DIRECTIONS FOR THIS TASK – Print all the records exactly as they stand.

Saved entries
• • •
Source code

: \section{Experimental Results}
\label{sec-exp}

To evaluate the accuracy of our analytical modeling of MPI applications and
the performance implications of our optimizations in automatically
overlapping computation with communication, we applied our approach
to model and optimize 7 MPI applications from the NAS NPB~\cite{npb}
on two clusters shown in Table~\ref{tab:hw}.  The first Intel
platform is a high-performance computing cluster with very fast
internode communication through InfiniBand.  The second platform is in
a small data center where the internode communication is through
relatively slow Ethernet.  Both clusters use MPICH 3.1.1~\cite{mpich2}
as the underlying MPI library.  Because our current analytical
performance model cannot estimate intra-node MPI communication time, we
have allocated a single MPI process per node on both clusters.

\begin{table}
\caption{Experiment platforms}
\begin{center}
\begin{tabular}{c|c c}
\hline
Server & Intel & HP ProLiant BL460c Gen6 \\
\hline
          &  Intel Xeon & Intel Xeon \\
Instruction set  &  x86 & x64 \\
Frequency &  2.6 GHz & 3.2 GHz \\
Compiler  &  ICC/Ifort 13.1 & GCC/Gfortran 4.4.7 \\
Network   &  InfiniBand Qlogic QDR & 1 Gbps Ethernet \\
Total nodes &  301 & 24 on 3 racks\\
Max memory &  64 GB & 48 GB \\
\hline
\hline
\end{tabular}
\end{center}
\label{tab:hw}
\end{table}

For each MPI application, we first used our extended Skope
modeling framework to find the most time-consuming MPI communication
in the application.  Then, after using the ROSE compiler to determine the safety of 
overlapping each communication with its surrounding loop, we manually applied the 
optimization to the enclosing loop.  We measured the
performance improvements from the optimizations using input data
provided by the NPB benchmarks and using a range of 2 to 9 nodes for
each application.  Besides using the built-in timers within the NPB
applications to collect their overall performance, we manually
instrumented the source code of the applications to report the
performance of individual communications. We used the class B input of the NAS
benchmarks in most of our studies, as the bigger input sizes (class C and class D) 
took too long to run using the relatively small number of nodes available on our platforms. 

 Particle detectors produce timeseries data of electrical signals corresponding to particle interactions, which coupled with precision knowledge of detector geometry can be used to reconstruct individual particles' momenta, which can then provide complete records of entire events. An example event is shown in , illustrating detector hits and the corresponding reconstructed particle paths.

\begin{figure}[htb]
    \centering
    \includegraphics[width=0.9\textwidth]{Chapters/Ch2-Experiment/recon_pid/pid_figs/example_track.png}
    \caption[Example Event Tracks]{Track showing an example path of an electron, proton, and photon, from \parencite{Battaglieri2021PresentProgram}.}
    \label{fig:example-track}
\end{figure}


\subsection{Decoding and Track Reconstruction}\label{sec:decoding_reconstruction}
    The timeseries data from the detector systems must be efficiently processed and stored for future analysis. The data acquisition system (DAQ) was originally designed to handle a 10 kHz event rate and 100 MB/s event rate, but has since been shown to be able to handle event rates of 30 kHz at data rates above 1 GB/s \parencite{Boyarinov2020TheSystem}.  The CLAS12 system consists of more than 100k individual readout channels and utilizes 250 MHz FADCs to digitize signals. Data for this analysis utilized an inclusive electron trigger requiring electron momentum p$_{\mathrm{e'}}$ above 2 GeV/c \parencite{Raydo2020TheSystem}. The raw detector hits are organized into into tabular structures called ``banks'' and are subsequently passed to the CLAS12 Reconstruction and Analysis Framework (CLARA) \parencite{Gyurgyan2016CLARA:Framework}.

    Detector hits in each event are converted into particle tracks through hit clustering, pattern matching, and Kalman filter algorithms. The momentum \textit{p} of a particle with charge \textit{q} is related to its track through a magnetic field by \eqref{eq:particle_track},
• • •
TASK OUTPUT –
Source code

: \section{Experimental Results}
\label{sec-exp}

To evaluate the accuracy of our analytical modeling of MPI applications and
the performance implications of our optimizations in automatically
overlapping computation with communication, we applied our approach
to model and optimize 7 MPI applications from the NAS NPB~\cite{npb}
on two clusters shown in Table~\ref{tab:hw}.  The first Intel
platform is a high-performance computing cluster with very fast
internode communication through InfiniBand.  The second platform is in
a small data center where the internode communication is through
relatively slow Ethernet.  Both clusters use MPICH 3.1.1~\cite{mpich2}
as the underlying MPI library.  Because our current analytical
performance model cannot estimate intra-node MPI communication time, we
have allocated a single MPI process per node on both clusters.

\begin{table}
\caption{Experiment platforms}
\begin{center}
\begin{tabular}{c|c c}
\hline
Server & Intel & HP ProLiant BL460c Gen6 \\
\hline
          &  Intel Xeon & Intel Xeon \\
Instruction set  &  x86 & x64 \\
Frequency &  2.6 GHz & 3.2 GHz \\
Compiler  &  ICC/Ifort 13.1 & GCC/Gfortran 4.4.7 \\
Network   &  InfiniBand Qlogic QDR & 1 Gbps Ethernet \\
Total nodes &  301 & 24 on 3 racks\\
Max memory &  64 GB & 48 GB \\
\hline
\hline
\end{tabular}
\end{center}
\label{tab:hw}
\end{table}

For each MPI application, we first used our extended Skope
modeling framework to find the most time-consuming MPI communication
in the application.  Then, after using the ROSE compiler to determine the safety of 
overlapping each communication with its surrounding loop, we manually applied the 
optimization to the enclosing loop.  We measured the
performance improvements from the optimizations using input data
provided by the NPB benchmarks and using a range of 2 to 9 nodes for
each application.  Besides using the built-in timers within the NPB
applications to collect their overall performance, we manually
instrumented the source code of the applications to report the
performance of individual communications. We used the class B input of the NAS
benchmarks in most of our studies, as the bigger input sizes (class C and class D) 
took too long to run using the relatively small number of nodes available on our platforms. 

 Particle detectors produce timeseries data of electrical signals corresponding to particle interactions, which coupled with precision knowledge of detector geometry can be used to reconstruct individual particles' momenta, which can then provide complete records of entire events. An example event is shown in , illustrating detector hits and the corresponding reconstructed particle paths.

\begin{figure}[htb]
    \centering
    \includegraphics[width=0.9\textwidth]{Chapters/Ch2-Experiment/recon_pid/pid_figs/example_track.png}
    \caption[Example Event Tracks]{Track showing an example path of an electron, proton, and photon, from \parencite{Battaglieri2021PresentProgram}.}
    \label{fig:example-track}
\end{figure}


\subsection{Decoding and Track Reconstruction}\label{sec:decoding_reconstruction}
    The timeseries data from the detector systems must be efficiently processed and stored for future analysis. The data acquisition system (DAQ) was originally designed to handle a 10 kHz event rate and 100 MB/s event rate, but has since been shown to be able to handle event rates of 30 kHz at data rates above 1 GB/s \parencite{Boyarinov2020TheSystem}.  The CLAS12 system consists of more than 100k individual readout channels and utilizes 250 MHz FADCs to digitize signals. Data for this analysis utilized an inclusive electron trigger requiring electron momentum p$_{\mathrm{e'}}$ above 2 GeV/c \parencite{Raydo2020TheSystem}. The raw detector hits are organized into into tabular structures called ``banks'' and are subsequently passed to the CLAS12 Reconstruction and Analysis Framework (CLARA) \parencite{Gyurgyan2016CLARA:Framework}.

    Detector hits in each event are converted into particle tracks through hit clustering, pattern matching, and Kalman filter algorithms. The momentum \textit{p} of a particle with charge \textit{q} is related to its track through a magnetic field by \eqref{eq:particle_track},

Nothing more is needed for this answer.